TASK MATERIAL -
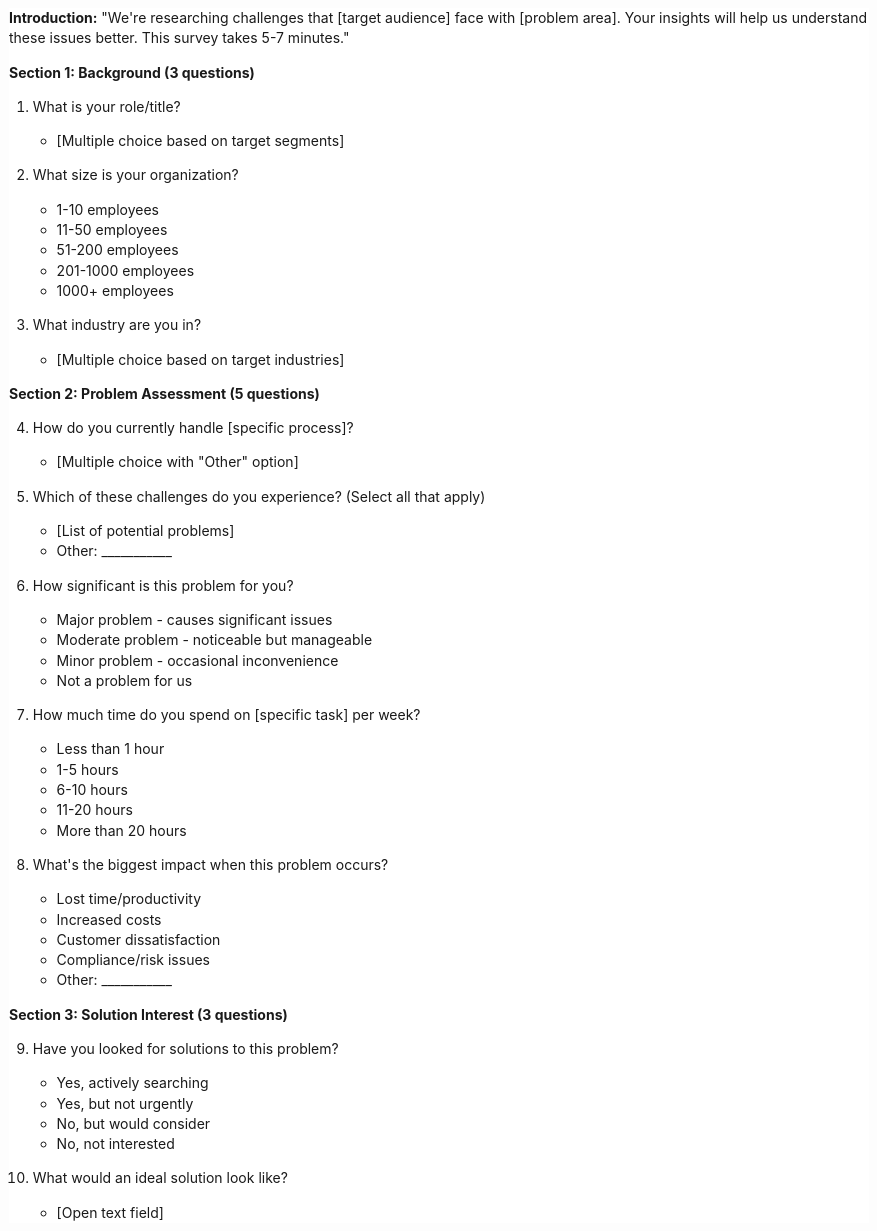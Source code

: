 **Introduction:**
"We're researching challenges that [target audience] face with [problem area]. Your insights will help us understand these issues better. This survey takes 5-7 minutes."

**Section 1: Background (3 questions)**

1. What is your role/title?
   - [Multiple choice based on target segments]

2. What size is your organization?
   - 1-10 employees
   - 11-50 employees
   - 51-200 employees
   - 201-1000 employees
   - 1000+ employees

3. What industry are you in?
   - [Multiple choice based on target industries]

**Section 2: Problem Assessment (5 questions)**

4. How do you currently handle [specific process]?
   - [Multiple choice with "Other" option]

5. Which of these challenges do you experience? (Select all that apply)
   - [List of potential problems]
   - Other: ___________

6. How significant is this problem for you?
   - Major problem - causes significant issues
   - Moderate problem - noticeable but manageable
   - Minor problem - occasional inconvenience
   - Not a problem for us

7. How much time do you spend on [specific task] per week?
   - Less than 1 hour
   - 1-5 hours
   - 6-10 hours
   - 11-20 hours
   - More than 20 hours

8. What's the biggest impact when this problem occurs?
   - Lost time/productivity
   - Increased costs
   - Customer dissatisfaction
   - Compliance/risk issues
   - Other: ___________

**Section 3: Solution Interest (3 questions)**

9. Have you looked for solutions to this problem?
   - Yes, actively searching
   - Yes, but not urgently
   - No, but would consider
   - No, not interested

10. What would an ideal solution look like?
    - [Open text field]
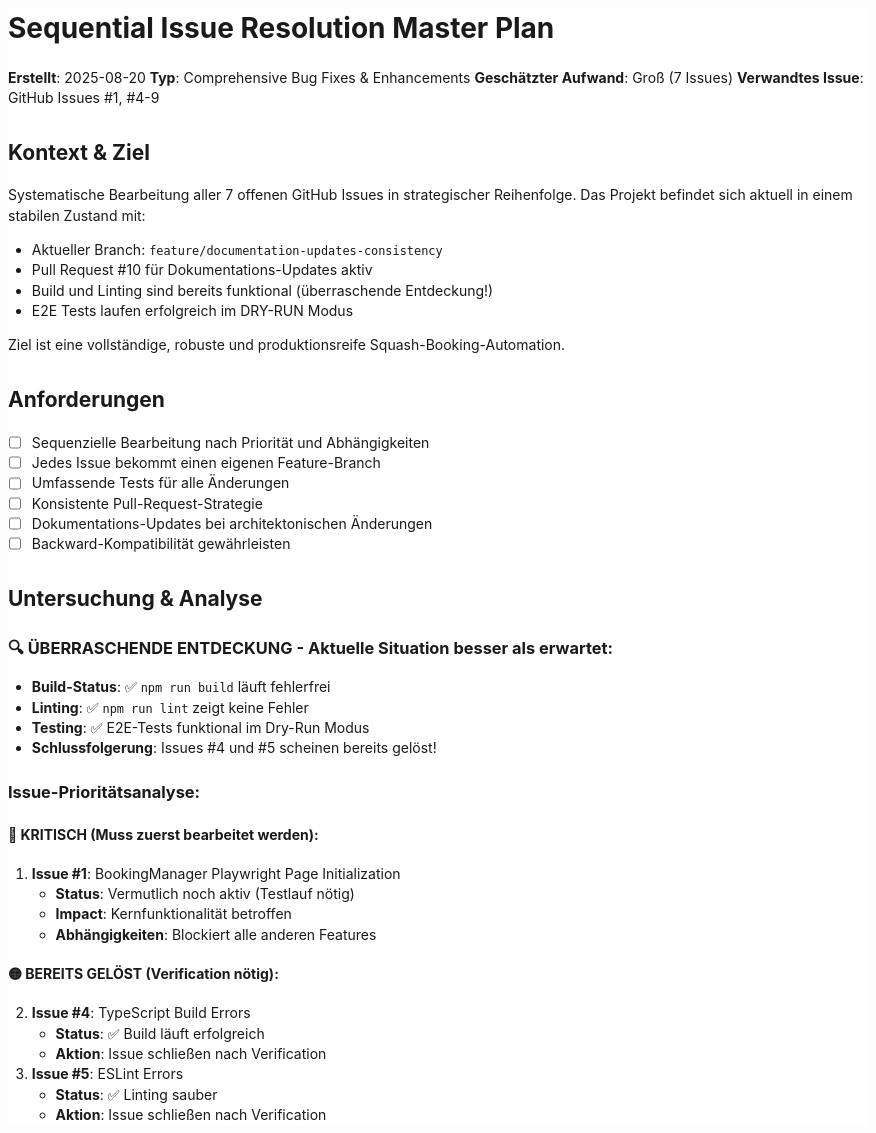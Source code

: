 # Sequential Issue Resolution Master Plan

**Erstellt**: 2025-08-20
**Typ**: Comprehensive Bug Fixes & Enhancements
**Geschätzter Aufwand**: Groß (7 Issues)
**Verwandtes Issue**: GitHub Issues #1, #4-9

## Kontext & Ziel
Systematische Bearbeitung aller 7 offenen GitHub Issues in strategischer Reihenfolge. Das Projekt befindet sich aktuell in einem stabilen Zustand mit:
- Aktueller Branch: `feature/documentation-updates-consistency` 
- Pull Request #10 für Dokumentations-Updates aktiv
- Build und Linting sind bereits funktional (überraschende Entdeckung!)
- E2E Tests laufen erfolgreich im DRY-RUN Modus

Ziel ist eine vollständige, robuste und produktionsreife Squash-Booking-Automation.

## Anforderungen
- [ ] Sequenzielle Bearbeitung nach Priorität und Abhängigkeiten
- [ ] Jedes Issue bekommt einen eigenen Feature-Branch
- [ ] Umfassende Tests für alle Änderungen
- [ ] Konsistente Pull-Request-Strategie
- [ ] Dokumentations-Updates bei architektonischen Änderungen
- [ ] Backward-Kompatibilität gewährleisten

## Untersuchung & Analyse

### 🔍 ÜBERRASCHENDE ENTDECKUNG - Aktuelle Situation besser als erwartet:
- **Build-Status**: ✅ `npm run build` läuft fehlerfrei
- **Linting**: ✅ `npm run lint` zeigt keine Fehler
- **Testing**: ✅ E2E-Tests funktional im Dry-Run Modus
- **Schlussfolgerung**: Issues #4 und #5 scheinen bereits gelöst!

### Issue-Prioritätsanalyse:

#### 🔴 KRITISCH (Muss zuerst bearbeitet werden):
1. **Issue #1**: BookingManager Playwright Page Initialization
   - **Status**: Vermutlich noch aktiv (Testlauf nötig)
   - **Impact**: Kernfunktionalität betroffen
   - **Abhängigkeiten**: Blockiert alle anderen Features

#### 🟡 BEREITS GELÖST (Verification nötig):
2. **Issue #4**: TypeScript Build Errors
   - **Status**: ✅ Build läuft erfolgreich
   - **Aktion**: Issue schließen nach Verification
3. **Issue #5**: ESLint Errors 
   - **Status**: ✅ Linting sauber
   - **Aktion**: Issue schließen nach Verification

INSTRUCTIONS TO FOLLOW -
Which lines of the records contain the word "Bearbeitung"? Copy each of them.

TASK OUTPUT -
Systematische Bearbeitung aller 7 offenen GitHub Issues in strategischer Reihenfolge. Das Projekt befindet sich aktuell in einem stabilen Zustand mit:
- [ ] Sequenzielle Bearbeitung nach Priorität und Abhängigkeiten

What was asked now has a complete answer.